▶ TASK PROMPT
Print nothing but the lines below starting at the line that holds "[6.2 - Reconnect](#62---reconnect)" and ending at the line that holds "Admiral Paring Guide](#13---hyperkin-admiral-paring-guide)", including both, each exactly as written.

Source texts of formatted documents:
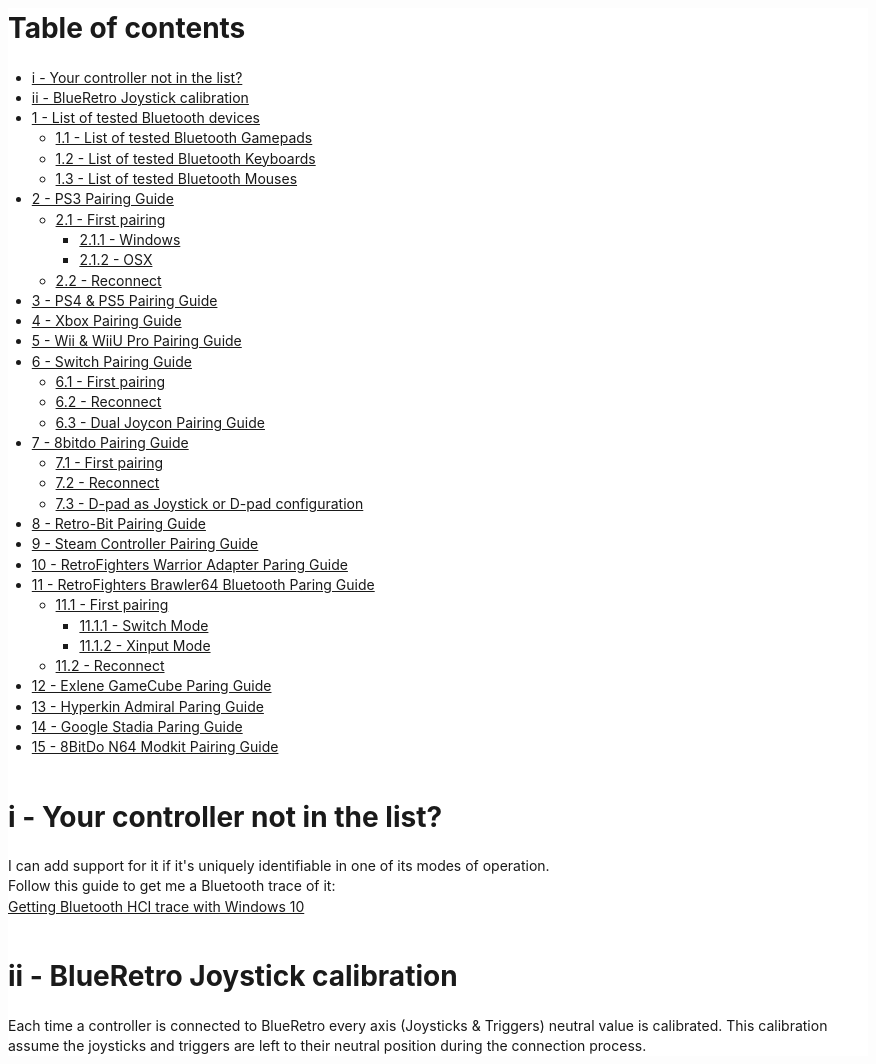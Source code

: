 # Table of contents

* [i - Your controller not in the list?](#i---your-controller-not-in-the-list)
* [ii - BlueRetro Joystick calibration](#ii---blueretro-joystick-calibration)
* [1 - List of tested Bluetooth devices](#1---list-of-tested-bluetooth-devices)
  * [1.1 - List of tested Bluetooth Gamepads](#11---list-of-tested-bluetooth-gamepads)
  * [1.2 - List of tested Bluetooth Keyboards](#12---list-of-tested-bluetooth-keyboards)
  * [1.3 - List of tested Bluetooth Mouses](#13---list-of-tested-bluetooth-mouses)
* [2 - PS3 Pairing Guide](#2---ps3-pairing-guide)
  * [2.1 - First pairing](#21---first-pairing)
    * [2.1.1 - Windows](#211---windows)
    * [2.1.2 - OSX](#212---osx)
  * [2.2 - Reconnect](#22---reconnect)
* [3 - PS4 & PS5 Pairing Guide](#3---ps4--ps5-pairing-guide)
* [4 - Xbox Pairing Guide](#4---xbox-pairing-guide)
* [5 - Wii & WiiU Pro Pairing Guide](#5---wii--wiiu-pro-pairing-guide)
* [6 - Switch Pairing Guide](#6---switch-pairing-guide)
  * [6.1 - First pairing](#61---first-pairing)
  * [6.2 - Reconnect](#62---reconnect)
  * [6.3 - Dual Joycon Pairing Guide](#63---dual-joycon-pairing-guide)
* [7 - 8bitdo Pairing Guide](#7---8bitdo-pairing-guide)
  * [7.1 - First pairing](#71---first-pairing)
  * [7.2 - Reconnect](#72---reconnect)
  * [7.3 - D-pad as Joystick or D-pad configuration](#73---d-pad-as-joystick-or-d-pad-configuration)
* [8 - Retro-Bit Pairing Guide](#8---retro-bit-pairing-guide)
* [9 - Steam Controller Pairing Guide](#9---steam-controller-pairing-guide)
* [10 - RetroFighters Warrior Adapter Paring Guide](#10---retrofighters-warrior-adapter-paring-guide)
* [11 - RetroFighters Brawler64 Bluetooth Paring Guide](#11---retrofighters-brawler64-bluetooth-paring-guide)
  * [11.1 - First pairing](#111---first-pairing)
    * [11.1.1 - Switch Mode](#1111---switch-mode)
    * [11.1.2 - Xinput Mode](#1112---xinput-mode)
  * [11.2 - Reconnect](#112---reconnect)
* [12 - Exlene GameCube Paring Guide](#12---exlene-gamecube-paring-guide)
* [13 - Hyperkin Admiral Paring Guide](#13---hyperkin-admiral-paring-guide)
* [14 - Google Stadia Paring Guide](#14---google-stadia-paring-guide)
* [15 - 8BitDo N64 Modkit Pairing Guide](#15---8bitdo-n64-modkit-paring-guide)

# i - Your controller not in the list?

I can add support for it if it's uniquely identifiable in one of its modes of operation.\
Follow this guide to get me a Bluetooth trace of it:\
[Getting Bluetooth HCI trace with Windows 10](Bluetooth-HCI-trace-with-Win10)

# ii - BlueRetro Joystick calibration

Each time a controller is connected to BlueRetro every axis (Joysticks & Triggers) neutral value is calibrated.
This calibration assume the joysticks and triggers are left to their neutral position during the connection process.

▶ SOLVED PROBLEM
  * [6.2 - Reconnect](#62---reconnect)
  * [6.3 - Dual Joycon Pairing Guide](#63---dual-joycon-pairing-guide)
* [7 - 8bitdo Pairing Guide](#7---8bitdo-pairing-guide)
  * [7.1 - First pairing](#71---first-pairing)
  * [7.2 - Reconnect](#72---reconnect)
  * [7.3 - D-pad as Joystick or D-pad configuration](#73---d-pad-as-joystick-or-d-pad-configuration)
* [8 - Retro-Bit Pairing Guide](#8---retro-bit-pairing-guide)
* [9 - Steam Controller Pairing Guide](#9---steam-controller-pairing-guide)
* [10 - RetroFighters Warrior Adapter Paring Guide](#10---retrofighters-warrior-adapter-paring-guide)
* [11 - RetroFighters Brawler64 Bluetooth Paring Guide](#11---retrofighters-brawler64-bluetooth-paring-guide)
  * [11.1 - First pairing](#111---first-pairing)
    * [11.1.1 - Switch Mode](#1111---switch-mode)
    * [11.1.2 - Xinput Mode](#1112---xinput-mode)
  * [11.2 - Reconnect](#112---reconnect)
* [12 - Exlene GameCube Paring Guide](#12---exlene-gamecube-paring-guide)
* [13 - Hyperkin Admiral Paring Guide](#13---hyperkin-admiral-paring-guide)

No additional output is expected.